Is that okay? If not, why?

Regardless, I'm still curious as to how compute $E[(\int_0^T W_s ds)^2]$ besides using the representation if it's possible? I don't think we encountered $\int_0^T W_s ds$ in classes

Answer 1

Assuming that $E[W_tW_s]=\sigma^2\min(t,s)$, \begin{align} E\left[\left(\int_0^TW_s\,\mathrm ds\right)^2\right]&=E\left[\int_0^TW_t\,\mathrm dt\int_0^TW_s\,\mathrm ds\right]\\ &=\int_0^T\int_0^T E[W_tW_s]\,\mathrm dt\,\mathrm ds\\ &=\int_0^T\int_0^T \sigma^2\min(t,s)\,\mathrm dt\,\mathrm ds\\ &=\int_0^T\left[\int_0^T\sigma^2\min(t,s)\,\mathrm dt\right]\,\mathrm ds\\ &=\int_0^T\left[\int_0^s\sigma^2 \min(t,s)\,\mathrm dt + \int_s^T\sigma^2 \min(t,s)\,\mathrm dt\right]\,\mathrm ds\\ &=\int_0^T \int_0^s\sigma^2 \min(t,s)\,\mathrm dt\,\mathrm ds + \int_0^T\int_s^T\sigma^2 \min(t,s)\,\mathrm dt\,\mathrm ds\tag{1}\\ &= \int_0^T\int_0^s\sigma^2 t\,\mathrm dt\,\mathrm ds + \int_0^T\int_s^T\sigma^2 s\,\mathrm dt\,\mathrm ds\tag{2}\\ &=\int_0^T\sigma^2\frac{s^2}{2}\,\mathrm ds + \int_0^T\sigma^2(T-s)s\,\mathrm ds\\ &= \sigma^2\left(\frac{T^3}{6}+\frac{T^3}{2}-\frac{T^3}{3}\right)\\ &= \sigma^2\frac{T^3}{3} \end{align}

I hope that the answer above is understandable and acceptable to most readers, but for the benefit of @youpilat13 and any others confused as to how $(2)$ follows from $(1)$, I add the following explanation.

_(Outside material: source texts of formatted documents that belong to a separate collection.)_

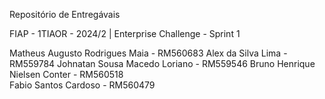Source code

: Repositório de Entregávais

FIAP - 1TIAOR - 2024/2 | Enterprise Challenge - Sprint 1

Matheus Augusto Rodrigues Maia - RM560683 
Alex da Silva Lima - RM559784 
Johnatan Sousa Macedo Loriano - RM559546 
Bruno Henrique Nielsen Conter - RM560518  
Fabio Santos Cardoso - RM560479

There are two double integrals in $(1)$ and they are over disjoint right triangular regions, separated by the line $s=t$, in the plane. As to why the two integrals are being summed, we are trying to compute the integral over a square region and we are breaking up the integral over the square into the sum of integrals over two disjoint subsets (right triangles), computing each integral separately, and then adding the results together to determine the integral over the square region.

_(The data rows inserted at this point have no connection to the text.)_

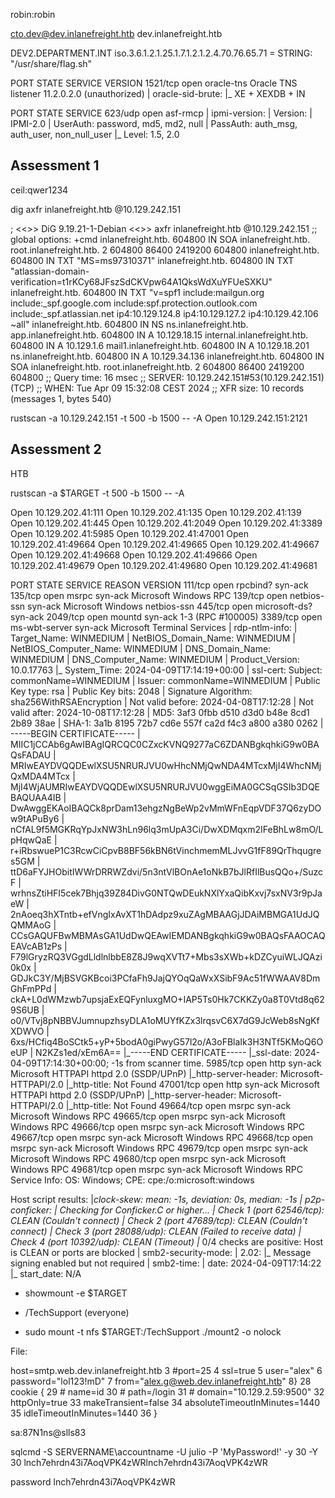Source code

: robin:robin

cto.dev@dev.inlanefreight.htb
dev.inlanefreight.htb

DEV2.DEPARTMENT.INT
iso.3.6.1.2.1.25.1.7.1.2.1.2.4.70.76.65.71 = STRING: "/usr/share/flag.sh"


PORT     STATE SERVICE    VERSION
1521/tcp open  oracle-tns Oracle TNS listener 11.2.0.2.0 (unauthorized)
| oracle-sid-brute:
|_  XE + XEXDB + IN


PORT    STATE SERVICE
623/udp open  asf-rmcp
| ipmi-version:
|   Version:
|     IPMI-2.0
|   UserAuth: password, md5, md2, null
|   PassAuth: auth_msg, auth_user, non_null_user
|_  Level: 1.5, 2.0


## Assessment 1
ceil:qwer1234


dig axfr inlanefreight.htb @10.129.242.151

; <<>> DiG 9.19.21-1-Debian <<>> axfr inlanefreight.htb @10.129.242.151
;; global options: +cmd
inlanefreight.htb.      604800  IN      SOA     inlanefreight.htb. root.inlanefreight.htb. 2 604800 86400 2419200 604800
inlanefreight.htb.      604800  IN      TXT     "MS=ms97310371"
inlanefreight.htb.      604800  IN      TXT     "atlassian-domain-verification=t1rKCy68JFszSdCKVpw64A1QksWdXuYFUeSXKU"
inlanefreight.htb.      604800  IN      TXT     "v=spf1 include:mailgun.org include:_spf.google.com include:spf.protection.outlook.com include:_spf.atlassian.net ip4:10.129.124.8 ip4:10.129.127.2 ip4:10.129.42.106 ~all"
inlanefreight.htb.      604800  IN      NS      ns.inlanefreight.htb.
app.inlanefreight.htb.  604800  IN      A       10.129.18.15
internal.inlanefreight.htb. 604800 IN   A       10.129.1.6
mail1.inlanefreight.htb. 604800 IN      A       10.129.18.201
ns.inlanefreight.htb.   604800  IN      A       10.129.34.136
inlanefreight.htb.      604800  IN      SOA     inlanefreight.htb. root.inlanefreight.htb. 2 604800 86400 2419200 604800
;; Query time: 16 msec
;; SERVER: 10.129.242.151#53(10.129.242.151) (TCP)
;; WHEN: Tue Apr 09 15:32:08 CEST 2024
;; XFR size: 10 records (messages 1, bytes 540)

rustscan -a 10.129.242.151 -t 500 -b 1500 -- -A
Open 10.129.242.151:2121


## Assessment 2
HTB

rustscan -a $TARGET -t 500 -b 1500 -- -A

Open 10.129.202.41:111
Open 10.129.202.41:135
Open 10.129.202.41:139
Open 10.129.202.41:445
Open 10.129.202.41:2049
Open 10.129.202.41:3389
Open 10.129.202.41:5985
Open 10.129.202.41:47001
Open 10.129.202.41:49664
Open 10.129.202.41:49665
Open 10.129.202.41:49667
Open 10.129.202.41:49668
Open 10.129.202.41:49666
Open 10.129.202.41:49679
Open 10.129.202.41:49680
Open 10.129.202.41:49681


PORT      STATE SERVICE       REASON  VERSION
111/tcp   open  rpcbind?      syn-ack
135/tcp   open  msrpc         syn-ack Microsoft Windows RPC
139/tcp   open  netbios-ssn   syn-ack Microsoft Windows netbios-ssn
445/tcp   open  microsoft-ds? syn-ack
2049/tcp  open  mountd        syn-ack 1-3 (RPC #100005)
3389/tcp  open  ms-wbt-server syn-ack Microsoft Terminal Services
| rdp-ntlm-info:
|   Target_Name: WINMEDIUM
|   NetBIOS_Domain_Name: WINMEDIUM
|   NetBIOS_Computer_Name: WINMEDIUM
|   DNS_Domain_Name: WINMEDIUM
|   DNS_Computer_Name: WINMEDIUM
|   Product_Version: 10.0.17763
|_  System_Time: 2024-04-09T17:14:19+00:00
| ssl-cert: Subject: commonName=WINMEDIUM
| Issuer: commonName=WINMEDIUM
| Public Key type: rsa
| Public Key bits: 2048
| Signature Algorithm: sha256WithRSAEncryption
| Not valid before: 2024-04-08T17:12:28
| Not valid after:  2024-10-08T17:12:28
| MD5:   3af3 0fbb d510 d3d0 b48e 8cd1 2b89 38ae
| SHA-1: 3a1b 8195 72b7 cd6e 557f ca2d f4c3 a800 a380 0262
| -----BEGIN CERTIFICATE-----
| MIIC1jCCAb6gAwIBAgIQRCQC0CZxcKVNQ9277aC6ZDANBgkqhkiG9w0BAQsFADAU
| MRIwEAYDVQQDEwlXSU5NRURJVU0wHhcNMjQwNDA4MTcxMjI4WhcNMjQxMDA4MTcx
| MjI4WjAUMRIwEAYDVQQDEwlXSU5NRURJVU0wggEiMA0GCSqGSIb3DQEBAQUAA4IB
| DwAwggEKAoIBAQCk8prDam13ehgzNgBeWp2vMmWFnEqpVDF37Q6zyDOw9tAPuBy6
| nCfAL9f5MGKRqYpJxNW3hLn96lq3mUpA3Ci/DwXDMqxm2IFeBhLw8mO/LpHqwQaE
| r+iRbswueP1C3RcwCiCpvB8BF56kBN6tVinchmemMLJvvG1fF89QrThqugres5GM
| ttD6aFYJHObitIWWrDRRWZdvi/5n3ntVlBOnAe1oNkB7bJlRfIlBusQQo+/SuzcF
| wrhnsZtiHFI5cek7Bhjq39Z84DivG0NTQwDEukNXlYxaQibKxvj7sxNV3r9pJaeW
| 2nAoeq3hXTntb+efVngIxAvXT1hDAdpz9xuZAgMBAAGjJDAiMBMGA1UdJQQMMAoG
| CCsGAQUFBwMBMAsGA1UdDwQEAwIEMDANBgkqhkiG9w0BAQsFAAOCAQEAVcAB1zPs
| F79lGryzRQ3VGgdLldlnlbbE8Z8J9wqXVTt7+Mbs3sXWb+kDZCyuiWLJQAzi0k0x
| GDJkC3Y/MjBSVGKBcoi3PCfaFh9JajQYOqQaWxXSibF9Ac51fWWAAV8DmGhFmPPd
| ckA+L0dWMzwb7upsjaExEQFynluxgMO+IAP5Ts0Hk7CKKZy0a8T0Vtd8q629S6UB
| o0/VTvj8pNBBVJumnupzhsyDLA1oMUYfKZx3lrqsvC6X7dG9JcWeb8sNgKfXDWVO
| 6xs/HCfiq4BoSCtk5+yP+5bodA0giPwyG57l2o/A3oFBlaIk3H3NTf5KMoQ6OeUP
| N2KZs1ed/xEm6A==
|_-----END CERTIFICATE-----
|_ssl-date: 2024-04-09T17:14:30+00:00; -1s from scanner time.
5985/tcp  open  http          syn-ack Microsoft HTTPAPI httpd 2.0 (SSDP/UPnP)
|_http-server-header: Microsoft-HTTPAPI/2.0
|_http-title: Not Found
47001/tcp open  http          syn-ack Microsoft HTTPAPI httpd 2.0 (SSDP/UPnP)
|_http-server-header: Microsoft-HTTPAPI/2.0
|_http-title: Not Found
49664/tcp open  msrpc         syn-ack Microsoft Windows RPC
49665/tcp open  msrpc         syn-ack Microsoft Windows RPC
49666/tcp open  msrpc         syn-ack Microsoft Windows RPC
49667/tcp open  msrpc         syn-ack Microsoft Windows RPC
49668/tcp open  msrpc         syn-ack Microsoft Windows RPC
49679/tcp open  msrpc         syn-ack Microsoft Windows RPC
49680/tcp open  msrpc         syn-ack Microsoft Windows RPC
49681/tcp open  msrpc         syn-ack Microsoft Windows RPC
Service Info: OS: Windows; CPE: cpe:/o:microsoft:windows

Host script results:
|_clock-skew: mean: -1s, deviation: 0s, median: -1s
| p2p-conficker:
|   Checking for Conficker.C or higher...
|   Check 1 (port 62546/tcp): CLEAN (Couldn't connect)
|   Check 2 (port 47689/tcp): CLEAN (Couldn't connect)
|   Check 3 (port 28088/udp): CLEAN (Failed to receive data)
|   Check 4 (port 10392/udp): CLEAN (Timeout)
|_  0/4 checks are positive: Host is CLEAN or ports are blocked
| smb2-security-mode:
|   2.02:
|_    Message signing enabled but not required
| smb2-time:
|   date: 2024-04-09T17:14:22
|_  start_date: N/A

- showmount -e $TARGET
- /TechSupport (everyone)

- sudo mount -t nfs $TARGET:/TechSupport ./mount2 -o nolock

File:

   host=smtp.web.dev.inlanefreight.htb
 3    #port=25
 4    ssl=true
 5    user="alex"
 6    password="lol123!mD"
 7    from="alex.g@web.dev.inlanefreight.htb"
 8}
28     cookie {
29     #       name=id
30     #       path=/login
31     #       domain="10.129.2.59:9500"
32            httpOnly=true
33            makeTransient=false
34            absoluteTimeoutInMinutes=1440
35            idleTimeoutInMinutes=1440
36    }

sa:87N1ns@slls83 

sqlcmd -S SERVERNAME\\accountname -U julio -P 'MyPassword!' -y 30 -Y 30
lnch7ehrdn43i7AoqVPK4zWRlnch7ehrdn43i7AoqVPK4zWR


password
lnch7ehrdn43i7AoqVPK4zWR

In the inner integral in the first double integral in $(1)$, $s$ is a constant with respect to $t$, the variable of integration, but since $t$ varies from $0$ to $s$ only, it must be that $\min(t,s)$ equals $t$. Similarly, in the inner integral in the second double integral in $(1)$, $s$ is a constant with respect to $t$, the variable of integration, but since $t$ varies from $s$ to $T$ only, it must be that $\min(t,s)$ equals $s$.